EXERCISE DATA:
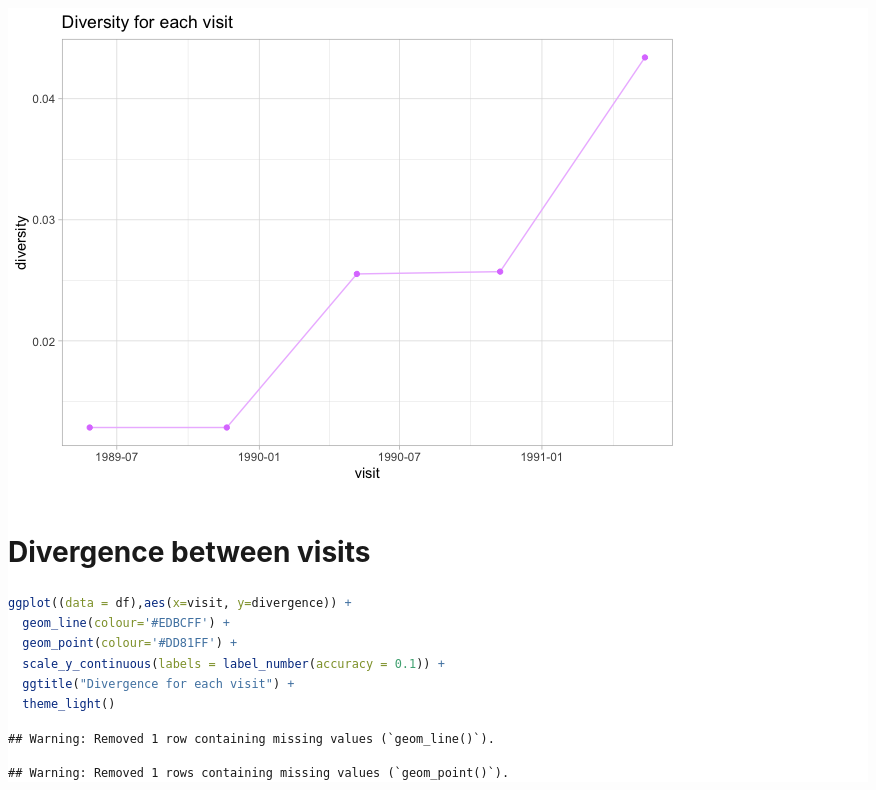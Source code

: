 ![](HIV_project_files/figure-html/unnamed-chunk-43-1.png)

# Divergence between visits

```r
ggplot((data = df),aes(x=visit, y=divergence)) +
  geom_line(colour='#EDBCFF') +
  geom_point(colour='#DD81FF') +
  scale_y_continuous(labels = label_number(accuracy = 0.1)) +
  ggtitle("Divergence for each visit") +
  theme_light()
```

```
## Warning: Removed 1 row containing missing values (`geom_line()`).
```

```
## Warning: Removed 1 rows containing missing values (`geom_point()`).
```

EXERCISE PROMPT: Return every line of the records exactly as given, pictures excluded.

EXERCISE RESPONSE:
Source code

: ![](HIV_project_files/figure-html/unnamed-chunk-43-1.png)

# Divergence between visits

```r
ggplot((data = df),aes(x=visit, y=divergence)) +
  geom_line(colour='#EDBCFF') +
  geom_point(colour='#DD81FF') +
  scale_y_continuous(labels = label_number(accuracy = 0.1)) +
  ggtitle("Divergence for each visit") +
  theme_light()
```

```
## Warning: Removed 1 row containing missing values (`geom_line()`).
```

```
## Warning: Removed 1 rows containing missing values (`geom_point()`).
```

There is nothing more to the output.